Dynamics of camphor sulphonic acid: a quasielastic neutron scattering study Original Research Article

Molecular motions in mono-hydrated racemic camphor sulphonic acid (±)-10-C10H16O4S−–H3O+ which is abbreviated as (CSA–H2O) were investigated using incoherent neutron scattering techniques. Analysis of the intensity of the purely elastic scattering over a wide temperature range (4–340 K) carried out with a high-resolution backscattering spectrometer revealed the onset of molecular motions at ca. 100 K which could be observed on the 10−10 s time-scale up to T=180 K. These motions were identified as 120° jumps of the methyl groups.
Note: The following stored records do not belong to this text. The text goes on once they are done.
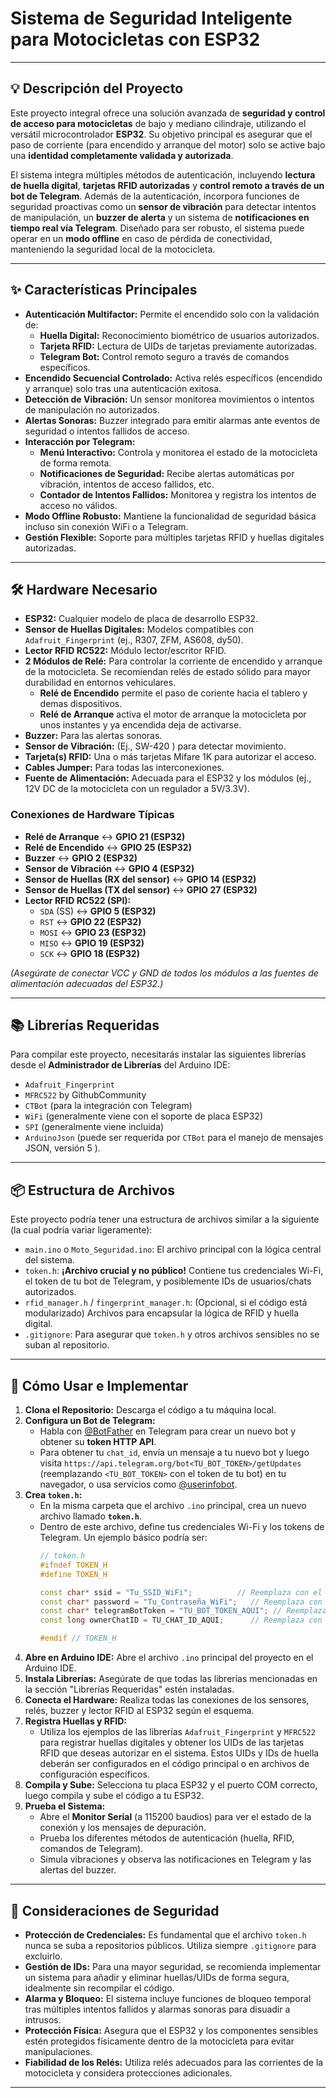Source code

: # Sistema de Seguridad Inteligente para Motocicletas con ESP32
---

## 💡 Descripción del Proyecto

Este proyecto integral ofrece una solución avanzada de **seguridad y control de acceso para motocicletas** de bajo y mediano cilindraje, utilizando el versátil microcontrolador **ESP32**. Su objetivo principal es asegurar que el paso de corriente (para encendido y arranque del motor) solo se active bajo una **identidad completamente validada y autorizada**.

El sistema integra múltiples métodos de autenticación, incluyendo **lectura de huella digital**, **tarjetas RFID autorizadas** y **control remoto a través de un bot de Telegram**. Además de la autenticación, incorpora funciones de seguridad proactivas como un **sensor de vibración** para detectar intentos de manipulación, un **buzzer de alerta** y un sistema de **notificaciones en tiempo real vía Telegram**. Diseñado para ser robusto, el sistema puede operar en un **modo offline** en caso de pérdida de conectividad, manteniendo la seguridad local de la motocicleta.

---

## ✨ Características Principales

* **Autenticación Multifactor:** Permite el encendido solo con la validación de:
    * **Huella Digital:** Reconocimiento biométrico de usuarios autorizados.
    * **Tarjeta RFID:** Lectura de UIDs de tarjetas previamente autorizadas.
    * **Telegram Bot:** Control remoto seguro a través de comandos específicos.
* **Encendido Secuencial Controlado:** Activa relés específicos (encendido y arranque) solo tras una autenticación exitosa.
* **Detección de Vibración:** Un sensor monitorea movimientos o intentos de manipulación no autorizados.
* **Alertas Sonoras:** Buzzer integrado para emitir alarmas ante eventos de seguridad o intentos fallidos de acceso.
* **Interacción por Telegram:**
    * **Menú Interactivo:** Controla y monitorea el estado de la motocicleta de forma remota.
    * **Notificaciones de Seguridad:** Recibe alertas automáticas por vibración, intentos de acceso fallidos, etc.
    * **Contador de Intentos Fallidos:** Monitorea y registra los intentos de acceso no válidos.
* **Modo Offline Robusto:** Mantiene la funcionalidad de seguridad básica incluso sin conexión WiFi o a Telegram.
* **Gestión Flexible:** Soporte para múltiples tarjetas RFID y huellas digitales autorizadas.

---

## 🛠️ Hardware Necesario

* **ESP32:** Cualquier modelo de placa de desarrollo ESP32.
* **Sensor de Huellas Digitales:** Modelos compatibles con `Adafruit_Fingerprint` (ej., R307, ZFM, AS608, dy50).
* **Lector RFID RC522:** Módulo lector/escritor RFID.
* **2 Módulos de Relé:** Para controlar la corriente de encendido y arranque de la motocicleta. Se recomiendan relés de estado sólido para mayor durabilidad en entornos vehiculares.
    * **Relé de Encendido** permite el paso de coriente hacia el tablero y demas dispositivos.
    * **Relé de Arranque** activa el motor de arranque la motocicleta por unos instantes y ya encendida deja de activarse.
* **Buzzer:** Para las alertas sonoras.
* **Sensor de Vibración:** (Ej., SW-420 ) para detectar movimiento.
* **Tarjeta(s) RFID:** Una o más tarjetas Mifare 1K para autorizar el acceso.
* **Cables Jumper:** Para todas las interconexiones.
* **Fuente de Alimentación:** Adecuada para el ESP32 y los módulos (ej., 12V DC de la motocicleta con un regulador a 5V/3.3V).

### Conexiones de Hardware Típicas

* **Relé de Arranque** $\leftrightarrow$ **GPIO 21 (ESP32)**
* **Relé de Encendido** $\leftrightarrow$ **GPIO 25 (ESP32)**
* **Buzzer** $\leftrightarrow$ **GPIO 2 (ESP32)**
* **Sensor de Vibración** $\leftrightarrow$ **GPIO 4 (ESP32)**
* **Sensor de Huellas (RX del sensor)** $\leftrightarrow$ **GPIO 14 (ESP32)**
* **Sensor de Huellas (TX del sensor)** $\leftrightarrow$ **GPIO 27 (ESP32)**
* **Lector RFID RC522 (SPI):**
    * `SDA` (SS) $\leftrightarrow$ **GPIO 5 (ESP32)**
    * `RST` $\leftrightarrow$ **GPIO 22 (ESP32)**
    * `MOSI` $\leftrightarrow$ **GPIO 23 (ESP32)**
    * `MISO` $\leftrightarrow$ **GPIO 19 (ESP32)**
    * `SCK` $\leftrightarrow$ **GPIO 18 (ESP32)**

*(Asegúrate de conectar VCC y GND de todos los módulos a las fuentes de alimentación adecuadas del ESP32.)*

---

## 📚 Librerías Requeridas

Para compilar este proyecto, necesitarás instalar las siguientes librerías desde el **Administrador de Librerías** del Arduino IDE:

* `Adafruit_Fingerprint`
* `MFRC522` by GithubCommunity
* `CTBot` (para la integración con Telegram)
* `WiFi` (generalmente viene con el soporte de placa ESP32)
* `SPI` (generalmente viene incluida)
* `ArduinoJson` (puede ser requerida por `CTBot` para el manejo de mensajes JSON, versión 5 ).

---

## 📦 Estructura de Archivos

Este proyecto podría tener una estructura de archivos similar a la siguiente (la cual podría variar ligeramente):

* `main.ino` o `Moto_Seguridad.ino`: El archivo principal con la lógica central del sistema.
* `token.h`: **¡Archivo crucial y no público!** Contiene tus credenciales Wi-Fi, el token de tu bot de Telegram, y posiblemente IDs de usuarios/chats autorizados.
* `rfid_manager.h` / `fingerprint_manager.h`: (Opcional, si el código está modularizado) Archivos para encapsular la lógica de RFID y huella digital.
* `.gitignore`: Para asegurar que `token.h` y otros archivos sensibles no se suban al repositorio.

---

## 🚀 Cómo Usar e Implementar

1.  **Clona el Repositorio:** Descarga el código a tu máquina local.
2.  **Configura un Bot de Telegram:**
    * Habla con [@BotFather](https://t.me/botfather) en Telegram para crear un nuevo bot y obtener su **token HTTP API**.
    * Para obtener tu `chat_id`, envía un mensaje a tu nuevo bot y luego visita `https://api.telegram.org/bot<TU_BOT_TOKEN>/getUpdates` (reemplazando `<TU_BOT_TOKEN>` con el token de tu bot) en tu navegador, o usa servicios como [@userinfobot](https://t.me/userinfobot).
3.  **Crea `token.h`:**
    * En la misma carpeta que el archivo `.ino` principal, crea un nuevo archivo llamado **`token.h`**.
    * Dentro de este archivo, define tus credenciales Wi-Fi y los tokens de Telegram. Un ejemplo básico podría ser:
        ```cpp
        // token.h
        #ifndef TOKEN_H
        #define TOKEN_H

        const char* ssid = "Tu_SSID_WiFi";          // Reemplaza con el nombre de tu red WiFi
        const char* password = "Tu_Contraseña_WiFi";   // Reemplaza con la contraseña de tu red WiFi
        const char* telegramBotToken = "TU_BOT_TOKEN_AQUI"; // Reemplaza con el token de tu bot de Telegram
        const long ownerChatID = TU_CHAT_ID_AQUI;      // Reemplaza con tu Chat ID de Telegram (para notificaciones directas)

        #endif // TOKEN_H
        ```
4.  **Abre en Arduino IDE:** Abre el archivo `.ino` principal del proyecto en el Arduino IDE.
5.  **Instala Librerías:** Asegúrate de que todas las librerías mencionadas en la sección "Librerías Requeridas" estén instaladas.
6.  **Conecta el Hardware:** Realiza todas las conexiones de los sensores, relés, buzzer y lector RFID al ESP32 según el esquema.
7.  **Registra Huellas y RFID:**
    * Utiliza los ejemplos de las librerías `Adafruit_Fingerprint` y `MFRC522` para registrar huellas digitales y obtener los UIDs de las tarjetas RFID que deseas autorizar en el sistema. Estos UIDs y IDs de huella deberán ser configurados en el código principal o en archivos de configuración específicos.
8.  **Compila y Sube:** Selecciona tu placa ESP32 y el puerto COM correcto, luego compila y sube el código a tu ESP32.
9.  **Prueba el Sistema:**
    * Abre el **Monitor Serial** (a 115200 baudios) para ver el estado de la conexión y los mensajes de depuración.
    * Prueba los diferentes métodos de autenticación (huella, RFID, comandos de Telegram).
    * Simula vibraciones y observa las notificaciones en Telegram y las alertas del buzzer.

---

## 🔐 Consideraciones de Seguridad

* **Protección de Credenciales:** Es fundamental que el archivo `token.h` nunca se suba a repositorios públicos. Utiliza siempre `.gitignore` para excluirlo.
* **Gestión de IDs:** Para una mayor seguridad, se recomienda implementar un sistema para añadir y eliminar huellas/UIDs de forma segura, idealmente sin recompilar el código.
* **Alarma y Bloqueo:** El sistema incluye funciones de bloqueo temporal tras múltiples intentos fallidos y alarmas sonoras para disuadir a intrusos.
* **Protección Física:** Asegura que el ESP32 y los componentes sensibles estén protegidos físicamente dentro de la motocicleta para evitar manipulaciones.
* **Fiabilidad de los Relés:** Utiliza relés adecuados para las corrientes de la motocicleta y considera protecciones adicionales.

---
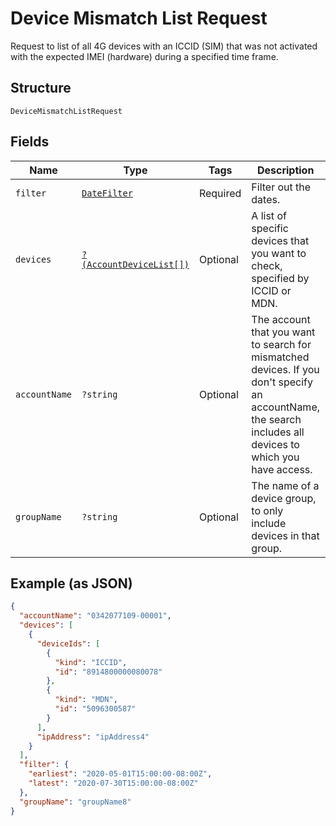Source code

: 
# Device Mismatch List Request

Request to list of all 4G devices with an ICCID (SIM) that was not activated with the expected IMEI (hardware) during a specified time frame.

## Structure

`DeviceMismatchListRequest`

## Fields

| Name | Type | Tags | Description | Getter | Setter |
|  --- | --- | --- | --- | --- | --- |
| `filter` | [`DateFilter`](../../doc/models/date-filter.md) | Required | Filter out the dates. | getFilter(): DateFilter | setFilter(DateFilter filter): void |
| `devices` | [`?(AccountDeviceList[])`](../../doc/models/account-device-list.md) | Optional | A list of specific devices that you want to check, specified by ICCID or MDN. | getDevices(): ?array | setDevices(?array devices): void |
| `accountName` | `?string` | Optional | The account that you want to search for mismatched devices. If you don't specify an accountName, the search includes all devices to which you have access. | getAccountName(): ?string | setAccountName(?string accountName): void |
| `groupName` | `?string` | Optional | The name of a device group, to only include devices in that group. | getGroupName(): ?string | setGroupName(?string groupName): void |

## Example (as JSON)

```json
{
  "accountName": "0342077109-00001",
  "devices": [
    {
      "deviceIds": [
        {
          "kind": "ICCID",
          "id": "8914800000080078"
        },
        {
          "kind": "MDN",
          "id": "5096300587"
        }
      ],
      "ipAddress": "ipAddress4"
    }
  ],
  "filter": {
    "earliest": "2020-05-01T15:00:00-08:00Z",
    "latest": "2020-07-30T15:00:00-08:00Z"
  },
  "groupName": "groupName8"
}
```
Quasielastic measurements using both the backscattering and the time-of-flight techniques enabled to study this movement from 150 to 340 K. The corresponding characteristic time was found to follow an Arrhenius law with an activation energy ΔH=12.0±0.2 kJ mol−1. All the methyl groups appear as dynamically equivalent. That result is at contrast with earlier studies on conducting polymers where CSA was introduced as a counter-ion and for which the intermolecular effects were found to strongly influence the dynamics. Inspection of the low frequency part of the vibrational spectrum evidences deformations of the C–C–S angle and rotational oscillations of the hydration molecules.